Two Kinects: surprisingly functional!

The Kinect is a really handy sensor for robotics.  We’ve been talking about having one Kinect mounted on the wall, to impose a simple global coordinate system; and separate obstacle detection Kinects mounted on each robot.

Surprisingly, multiple Kinects don’t seem to interfere with each other too badly–the Primesense dot detection is smart enough to preferentially recognize its own dots over the dots from the other kinect.

Image from a Kinect, with a second Kinect active on the left side of the frame. Despite the bright glare from the second Kinect’s IR emitter, there is almost no interference in the depth image.

Rover 5 platform test run

Mike just ordered a Sparkfun Rover 5 chassis ($60), and Steven decided to test drive it at 12V using his new quad-bridge driver board, in turn hooked to an Arduino Mega (for the interrupt lines) and an XBee for wireless serial communication.

It’s a nice little platform, big enough to put a laptop and some actuators on, and it moves authoritatively when driven at 12V.  It tracks quite straight even without using the onboard encoders.  Mark, from Mount Edgecumbe, suggested putting on Mechanum wheels, so the chassis can translate sideways too.

We’ll work on a decent mounting system, so all the electronics don’t fall out when the thing tips over!

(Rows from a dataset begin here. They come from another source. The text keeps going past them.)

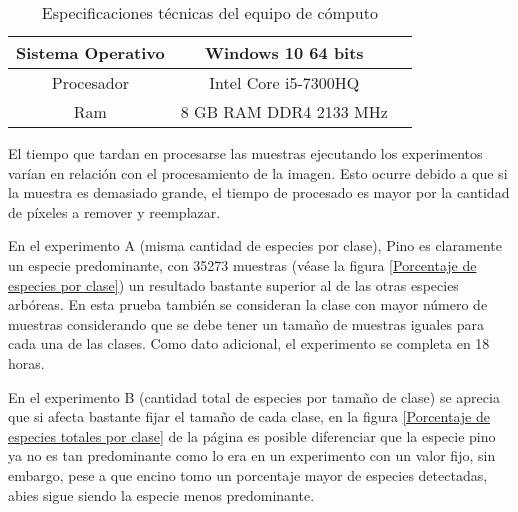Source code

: \begin{table}[H]
	{\centering
		\caption{Especificaciones técnicas del equipo de cómputo}
		\begin{tabular}{|c|c|c|}
			\hline
			Sistema Operativo & Windows 10 64 bits\\
			\hline
			Procesador & Intel Core i5-7300HQ\\
			\hline
			Ram & 8 GB RAM DDR4 2133 MHz\\
			\hline
		\end{tabular}

	\label{tab:Especificaciones técnicas del PC}
	}
\end{table}


El tiempo que tardan en procesarse las muestras ejecutando los experimentos varían en relación con el procesamiento de la imagen. Esto ocurre debido a que si la muestra es demasiado grande, el tiempo de procesado es mayor por la cantidad de píxeles a remover y reemplazar. 


En el experimento A (misma cantidad de especies por clase), Pino es claramente un especie predominante, con 35273 muestras (véase la figura \ref{Porcentaje de especies por clase}) un resultado bastante superior al de las otras especies arbóreas. En esta prueba también se consideran la clase con mayor número de muestras  considerando que se debe tener un tamaño de muestras iguales para cada una de las clases. Como dato adicional, el experimento se completa en 18 horas.

En el experimento B (cantidad total de especies por tamaño de clase) se aprecia que si afecta bastante fijar el tamaño de cada clase, en la figura \ref{Porcentaje de especies totales por clase} de la página \pageref{Porcentaje de especies totales por clase} es posible diferenciar que la especie pino ya no es tan predominante como lo era en un experimento con un valor fijo, sin embargo, pese a que encino tomo un porcentaje mayor de especies detectadas, abies sigue siendo la especie menos predominante.

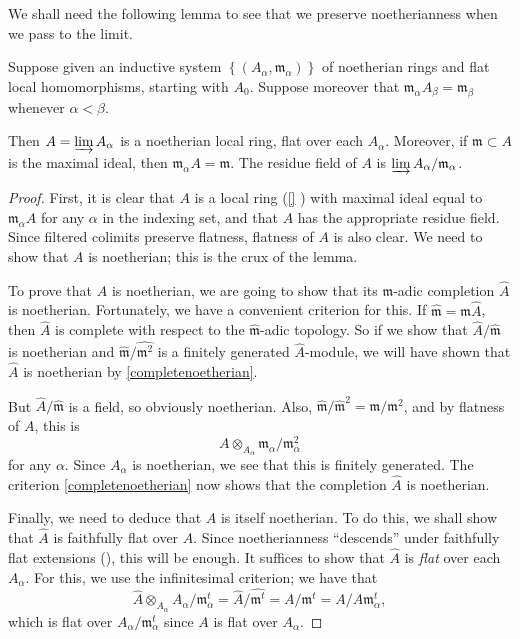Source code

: We shall need the following lemma to see that we preserve noetherianness when
we pass to the limit.
\begin{lemma}\label{indlimnoetherianlocal} 
Suppose given an inductive system $\left\{(A_\alpha,
\mathfrak{m}_{\alpha})\right\}$ of noetherian
rings and flat local homomorphisms, starting with $A_0$.
Suppose moreover that $\mathfrak{m}_{\alpha} A_{\beta} = \mathfrak{m}_{\beta}$
whenever $\alpha < \beta$.

Then $A = \varinjlim A_\alpha$ is a
noetherian local ring, flat over each $A_\alpha$. Moreover, if $\mathfrak{m} \subset A$
is the maximal ideal, then $\mathfrak{m}_\alpha A = \mathfrak{m}$. The residue
field of $A$ is $\varinjlim A_\alpha/\mathfrak{m}_\alpha$.
\end{lemma}
\begin{proof} 
First, it is clear that $A$ is a local ring (\cref{} ) with
maximal ideal equal to $\mathfrak{m}_\alpha A$ for any $\alpha $ in the
indexing set, and that $A$ has the appropriate residue field. Since filtered colimits preserve flatness, flatness of $A$ is
also clear. 
We need to show that $A$ is noetherian; this is the crux of the lemma. 

To prove that $A$ is noetherian, we are going to show that its
$\mathfrak{m}$-adic completion $\hat{A}$ is noetherian. Fortunately, we have a
convenient criterion for this. If $\hat{\mathfrak{m}}=
\mathfrak{m}\hat{A}$, then $\hat{A}$ is complete with respect to the
$\hat{\mathfrak{m}}$-adic topology. So if we show that
$\hat{A}/\hat{\mathfrak{m}}$ is noetherian and
$\hat{\mathfrak{m}}/\hat{\mathfrak{m}^2}$ is a finitely generated
$\hat{A}$-module, we will have shown that $\hat{A}$ is noetherian by
\cref{completenoetherian}.

But $\hat{A}/\hat{\mathfrak{m}}$ is a field, so obviously noetherian. 
Also, $\hat{\mathfrak{m}}/\hat{\mathfrak{m}}^2 = \mathfrak{m}/\mathfrak{m}^2$,
and by flatness of $A$, this is 
\[ A \otimes_{A_\alpha} \mathfrak{m}_\alpha/\mathfrak{m}_\alpha^2  \]
for any $\alpha$. Since $A_\alpha$ is noetherian, we see that this is finitely
generated. The criterion \cref{completenoetherian} now shows that the completion $\hat{A}$ is
noetherian.

Finally, we need to deduce that $A$ is itself noetherian. 
To do this,
we shall show that $\hat{A}$ is faithfully flat over $A$. Since noetherianness
``descends'' under faithfully flat extensions (), this
will be enough. It suffices to show that $\hat{A}$ is \emph{flat} over each
$A_\alpha$. For this, we use the infinitesimal criterion; we have that
\[ \hat{A} \otimes_{A_\alpha} A_\alpha/\mathfrak{m}_\alpha^t =
\hat{A}/\hat{\mathfrak{m}^t} = A/\mathfrak{m}^t = A/A\mathfrak{m}_\alpha^t,  \]
which is flat over $A_\alpha/\mathfrak{m}_\alpha^t$ since $A$ is flat over
$A_\alpha$.


\end{proof}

Arduino Serial Latency & Bandwidth vs. Message Size

We’ve been using Arduinos for all our projects, and it was time I got around to benchmarking the serial communication performance.  It’s actually not very fast; even at the maximum baud rate of 115200 bits per second, delivered performance is only a little over 10KB/second each way, and it only hits this bandwidth when sending over 100 bytes at a time.

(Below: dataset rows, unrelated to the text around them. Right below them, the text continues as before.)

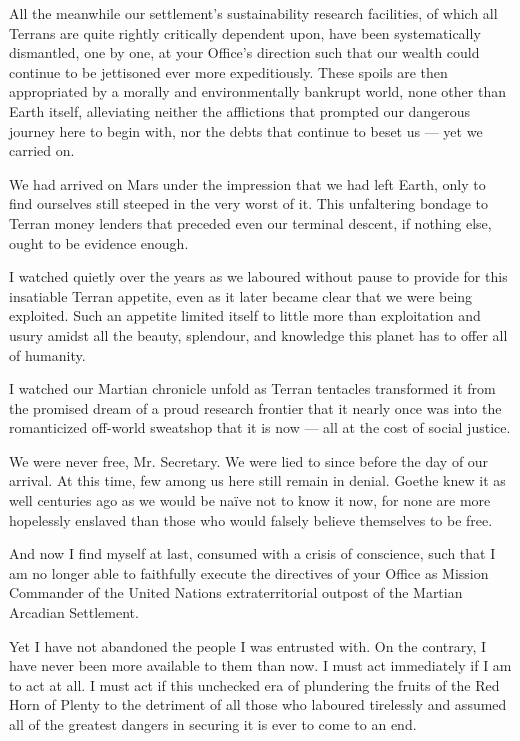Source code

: All the meanwhile our settlement's sustainability research facilities, of which all Terrans are quite rightly critically dependent upon, have been systematically dismantled, one by one, at your Office's direction such that our wealth could continue to be jettisoned ever more expeditiously. These spoils are then appropriated by a morally and environmentally bankrupt world, none other than Earth itself, alleviating neither the afflictions that prompted our dangerous journey here to begin with, nor the debts that continue to beset us — yet we carried on.

We had arrived on Mars under the impression that we had left Earth, only to find ourselves still steeped in the very worst of it. This unfaltering bondage to Terran money lenders that preceded even our terminal descent, if nothing else, ought to be evidence enough.

I watched quietly over the years as we laboured without pause to provide for this insatiable Terran appetite, even as it later became clear that we were being exploited. Such an appetite limited itself to little more than exploitation and usury amidst all the beauty, splendour, and knowledge this planet has to offer all of humanity. 

I watched our Martian chronicle unfold as Terran tentacles transformed it from the promised dream of a proud research frontier that it nearly once was into the romanticized off-world sweatshop that it is now — all at the cost of social justice.

We were never free, Mr. Secretary. We were lied to since before the day of our arrival. At this time, few among us here still remain in denial. Goethe knew it as well centuries ago as we would be naïve not to know it now, for none are more hopelessly enslaved than those who would falsely believe themselves to be free.

And now I find myself at last, consumed with a crisis of conscience, such that I am no longer able to faithfully execute the directives of your Office as Mission Commander of the United Nations extraterritorial outpost of the Martian Arcadian Settlement. 

Yet I have not abandoned the people I was entrusted with. On the contrary, I have never been more available to them than now. I must act immediately if I am to act at all. I must act if this unchecked era of plundering the fruits of the Red Horn of Plenty to the detriment of all those who laboured tirelessly and assumed all of the greatest dangers in securing it is ever to come to an end.

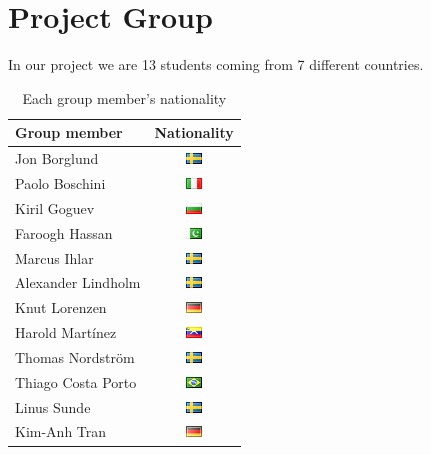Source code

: \section{Project Group}

In our project we are 13 students coming from 7 different countries.


\begin{table}
\centering
\begin{tabular}{|l|c|}
\hline
Group member & Nationality \\ \hline\hline
Jon Borglund & \includegraphics{graphics/se} \\
Paolo Boschini & \includegraphics{graphics/it} \\
Kiril Goguev & \includegraphics{graphics/bg} \\
Faroogh Hassan & \includegraphics{graphics/pk} \\
Marcus Ihlar & \includegraphics{graphics/se} \\
Alexander Lindholm & \includegraphics{graphics/se} \\
Knut Lorenzen & \includegraphics{graphics/de} \\
Harold Mart\'{i}nez & \includegraphics{graphics/ve} \\
Thomas Nordstr\"om & \includegraphics{graphics/se} \\
Thiago Costa Porto & \includegraphics{graphics/br} \\
Linus Sunde & \includegraphics{graphics/se} \\
Kim-Anh Tran & \includegraphics{graphics/de} \\
\hline
\end{tabular}
\caption{Each group member's nationality}\label{}
\end{table}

Arduino Uno to PC roundtrip serial communication bandwidth, as a function of message size.

The problem for small messages seems to be a 4 millisecond minimum roundtrip latency.  Messages over about 40 bytes seem to take several such latencies, so there’s a stair step pattern to the latency.  Paul Stoffregen says this is due to the Uno firmware’s 4.1 millisecond transmit timeout.

Arduino Uno to PC roundtrip serial communication latency, measured in milliseconds, for various message sizes.

Evidently, the Teensy (with direct USB to the chip, not a USB-to-serial onboard) gets about 1ms serial latency.  The same page reported the Duemillanove at 16ms minimum (62Hz!).

Overall, this means you’re only going to get a 250Hz control rate if you’re shipping sensor data from an Arduino Uno up to a PC, and then sending actuator signals back down to the Arduino.  But 250Hz is enough for most hardware projects we’ve been thinking about.

The other annoying problem?  After opening the serial port, the Arduino Uno takes 1.7 seconds to boot before it responds to serial commands.  Anything you send from the PC before that time seems to be lost, not buffered.  The fix is probably to have the Uno send the PC one byte at startup, so the PC knows the Uno is ready.